Wheelie Bin Hot Water Heater

The devastation of the Mediterranean forest by fire was of chief concern to Pain. With the introduction of grazing animals and cereal cropping thousands of years ago a terminal course of de-humification of soils was set in motion. He experimented with the production of compost from brushwood thinnings around France’s parched southern forest. Pain demonstrated by progressive applications of this compost and mulching technique that high quality vegetables could be grown without irrigation in these dry soils. He further speculated that the forest itself could he regenerated by selective use of the same material.

Pain pointed the way to making productive the expanse of scrub and dry forest of the sub-temperate and sub-tropic regions, whose soils were exhausted by the ware and tare caused by the natural course of modernity. Motivated by a profound hindsight into the inevitable depletion of natural resources, he mobilised the production of industrial grade energy from a simple yet abundant earth resource.  Its main attraction is the promise of a carbon neutral way of generating useful amounts of heat over long periods of time.  Most importantly this energy production system provides an economical if unique alternative to the modern world’s dependence on fossil fuels.

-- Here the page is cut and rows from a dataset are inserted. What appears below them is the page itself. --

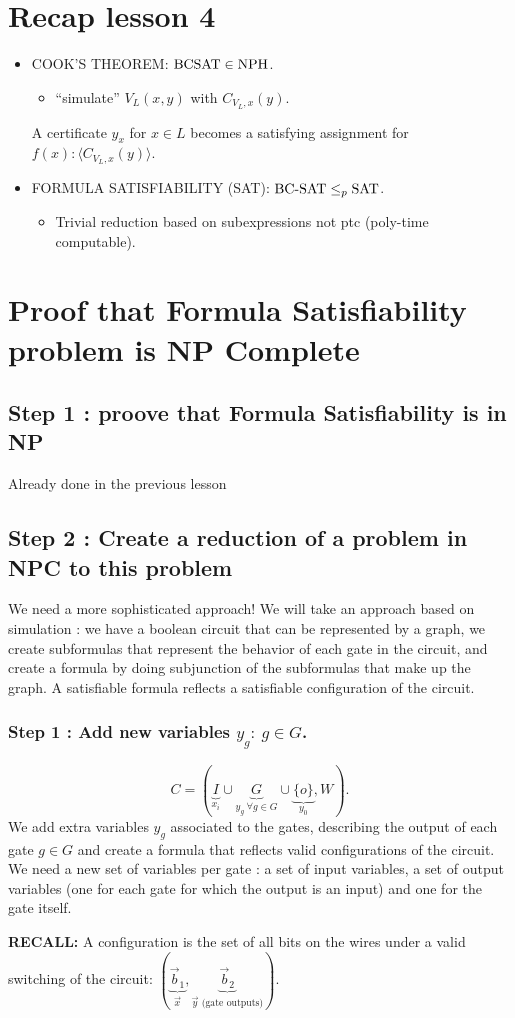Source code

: \section{Recap lesson 4}
\begin{itemize}
\item COOK'S THEOREM: $\mathrm{BCSAT}\in\classNPH$.
\begin{itemize}\item ``simulate'' $V_L(x,y)$ with $C_{V_L,x}(y)$.\end{itemize}
A certificate $y_x$ for $x\in L$ becomes a satisfying assignment for $f(x):\langle C_{V_L,x}(y)\rangle$.
\item FORMULA SATISFIABILITY (SAT): $\mathrm{BC\text{-}SAT}\polyred\mathrm{SAT}$.
\begin{itemize}\item Trivial reduction based on subexpressions not ptc (poly-time computable).\end{itemize}
\end{itemize}

\section{Proof that Formula Satisfiability problem is NP Complete}
\subsection{Step 1 : proove that Formula Satisfiability is in NP}
Already done in the previous lesson
\subsection{Step 2 : Create a reduction of a problem in NPC to this problem}
We need a more sophisticated approach!
We will take an approach based on simulation : we have a boolean circuit that can be represented by a graph, we create subformulas that represent the behavior of each gate in the circuit, and create a formula by doing subjunction of the subformulas that make up the graph. 
A satisfiable formula reflects a satisfiable configuration of the circuit. 

\subsubsection{Step 1 : Add new variables $y_g:\ g\in G$.}
\[
C=(\underbrace{I}_{x_i}\cup\underbrace{G}_{y_g\ \forall g\in G}\cup\underbrace{\{o\}}_{y_0},W).
\]
We add extra variables $y_g$ associated to the gates, describing the output of each gate $g\in G$ and create a formula that reflects valid configurations of the circuit.
We need a new set of variables per gate : a set of input variables, a set of output variables (one for each gate for which the output is an input) and one for the gate itself.  

\textbf{RECALL:} A configuration is the set of all bits on the wires under a valid switching of the circuit: $(\underbrace{\vec b_1}_{\vec x},\underbrace{\vec b_2}_{\vec y\text{ (gate outputs)}})$.
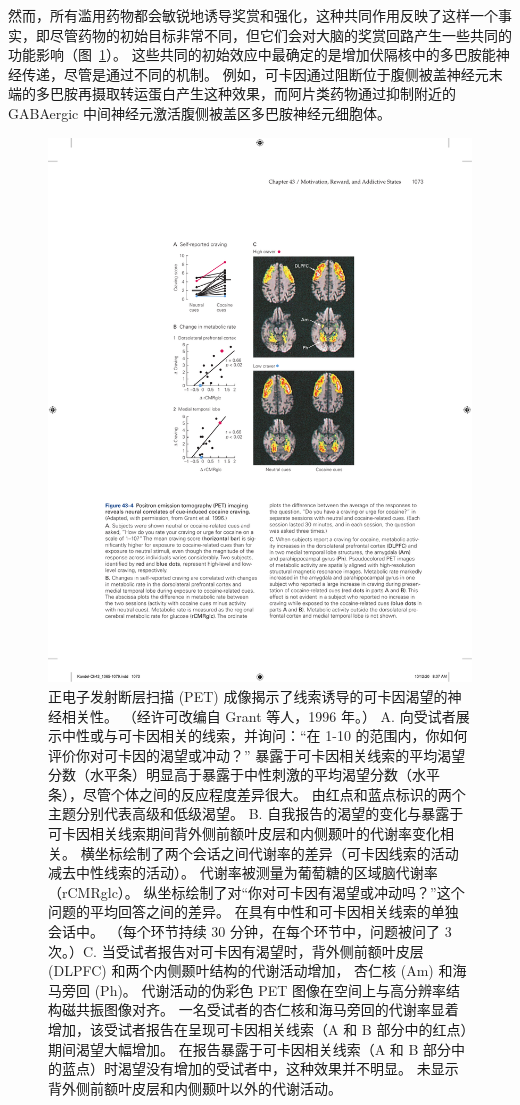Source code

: 然而，所有滥用药物都会敏锐地诱导奖赏和强化，这种共同作用反映了这样一个事实，即尽管药物的初始目标非常不同，但它们会对大脑的奖赏回路产生一些共同的功能影响（图~\ref{fig:43_4}）。
这些共同的初始效应中最确定的是增加伏隔核中的多巴胺能神经传递，尽管是通过不同的机制。
例如，可卡因通过阻断位于腹侧被盖神经元末端的多巴胺再摄取转运蛋白产生这种效果，而阿片类药物通过抑制附近的 GABAergic 中间神经元激活腹侧被盖区多巴胺神经元细胞体。


\begin{figure}[htbp]
	\centering
	\includegraphics[width=0.6\linewidth]{chap43/fig_43_4}
	\caption{正电子发射断层扫描 (PET) 成像揭示了线索诱导的可卡因渴望的神经相关性。 （经许可改编自 Grant 等人，1996 年。） A. 向受试者展示中性或与可卡因相关的线索，并询问：“在 1-10 的范围内，你如何评价你对可卡因的渴望或冲动？” 暴露于可卡因相关线索的平均渴望分数（水平条）明显高于暴露于中性刺激的平均渴望分数（水平条），尽管个体之间的反应程度差异很大。 由红点和蓝点标识的两个主题分别代表高级和低级渴望。 B. 自我报告的渴望的变化与暴露于可卡因相关线索期间背外侧前额叶皮层和内侧颞叶的代谢率变化相关。 横坐标绘制了两个会话之间代谢率的差异（可卡因线索的活动减去中性线索的活动）。 代谢率被测量为葡萄糖的区域脑代谢率（rCMRglc）。 纵坐标绘制了对“你对可卡因有渴望或冲动吗？”这个问题的平均回答之间的差异。 在具有中性和可卡因相关线索的单独会话中。 （每个环节持续 30 分钟，在每个环节中，问题被问了 3 次。）C. 当受试者报告对可卡因有渴望时，背外侧前额叶皮层 (DLPFC) 和两个内侧颞叶结构的代谢活动增加， 杏仁核 (Am) 和海马旁回 (Ph)。 代谢活动的伪彩色 PET 图像在空间上与高分辨率结构磁共振图像对齐。 一名受试者的杏仁核和海马旁回的代谢率显着增加，该受试者报告在呈现可卡因相关线索（A 和 B 部分中的红点）期间渴望大幅增加。 在报告暴露于可卡因相关线索（A 和 B 部分中的蓝点）时渴望没有增加的受试者中，这种效果并不明显。 未显示背外侧前额叶皮层和内侧颞叶以外的代谢活动。}
	\label{fig:43_4}
\end{figure}


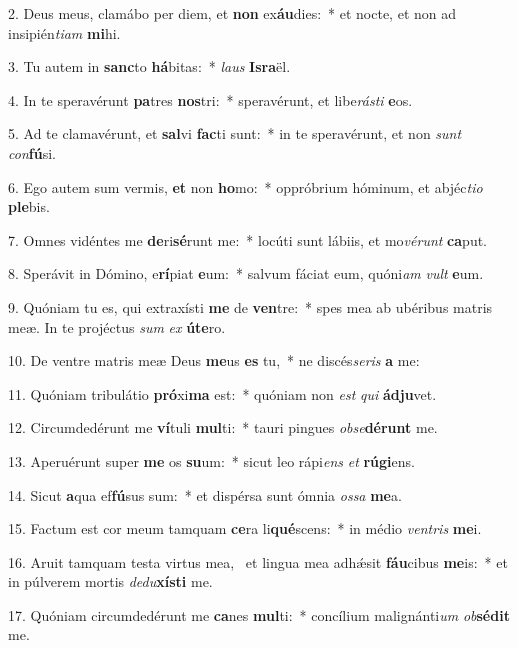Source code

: 2. Deus meus, clamábo per diem, et \textbf{non} ex\textbf{áu}dies:~*  et nocte, et non ad insipién\textit{ti}\textit{am} \textbf{mi}hi.\

3. Tu autem in \textbf{sanc}to \textbf{há}bitas:~*  \textit{laus} \textbf{Is}\textbf{ra}ël.\

4. In te speravérunt \textbf{pa}tres \textbf{nos}tri:~*  speravérunt, et libe\textit{rás}\textit{ti} \textbf{e}os.\

5. Ad te clamavérunt, et \textbf{sal}vi \textbf{fac}ti sunt:~*  in te speravérunt, et non \textit{sunt} \textit{con}\textbf{fú}si.\

6. Ego autem sum vermis, \textbf{et} non \textbf{ho}mo:~*  oppróbrium hóminum, et abjéc\textit{ti}\textit{o} \textbf{ple}bis.\

7. Omnes vidéntes me \textbf{de}ri\textbf{sé}runt me:~*  locúti sunt lábiis, et mo\textit{vé}\textit{runt} \textbf{ca}put.\

8. Sperávit in Dómino, e\textbf{rí}piat \textbf{e}um:~*  salvum fáciat eum, quóni\textit{am} \textit{vult} \textbf{e}um.\

9. Quóniam tu es, qui extraxísti \textbf{me} de \textbf{ven}tre:~*  spes mea ab ubéribus matris meæ. In te projéctus \textit{sum} \textit{ex} \textbf{ú}\textbf{te}ro.\

10. De ventre matris meæ Deus \textbf{me}us \textbf{es} tu,~*  ne discés\textit{se}\textit{ris} \textbf{a} me:\

11. Quóniam tribulátio \textbf{pró}xi\textbf{ma} est:~*  quóniam non \textit{est} \textit{qui} \textbf{ád}\textbf{ju}vet.\

12. Circumdedérunt me \textbf{ví}tuli \textbf{mul}ti:~*  tauri pingues \textit{ob}\textit{se}\textbf{dé}\textbf{runt} me.\

13. Aperuérunt super \textbf{me} os \textbf{su}um:~*  sicut leo rápi\textit{ens} \textit{et} \textbf{rú}\textbf{gi}ens.\

14. Sicut \textbf{a}qua ef\textbf{fú}sus sum:~*  et dispérsa sunt ómnia \textit{os}\textit{sa} \textbf{me}a.\

15. Factum est cor meum tamquam \textbf{ce}ra li\textbf{qué}scens:~*  in médio \textit{ven}\textit{tris} \textbf{me}i.\

16. Aruit tamquam testa virtus mea, \dag\  et lingua mea adhǽsit \textbf{fáu}cibus \textbf{me}is:~*  et in púlverem mortis \textit{de}\textit{du}\textbf{xís}\textbf{ti} me.\

17. Quóniam circumdedérunt me \textbf{ca}nes \textbf{mul}ti:~*  concílium malignánti\textit{um} \textit{ob}\textbf{sé}\textbf{dit} me.\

Jean Pain Early Heat Exchanger

Simply the technology works because Compost heats up. Reaching 60°C (140°F), a heap of this volume would ferment for up to 18 months and provide through a plastic coil embedded in the pile heated water for domestic use throughout its production life. Pain heated his five room 100 m2 house and provided hot water for its occupants from a 50 ton pile for six months, and a 12 ton pile maintained that output for a full 18 months.     It takes some work to build one of the structured compost piles and set up the heat extraction plumbing, but then you may be able to get useful heating from

the pile for an entire heating season.  The efficiency is claimed to be of the same order as burning the biomass — maybe even a little better.  In many cases, the biomass can be material that would just be left to rot in place.   The mixture should be well watered as a dry mix will not work so well. It is in the harnessing of the heat given off in the core of the wheelie bin that makes the process work.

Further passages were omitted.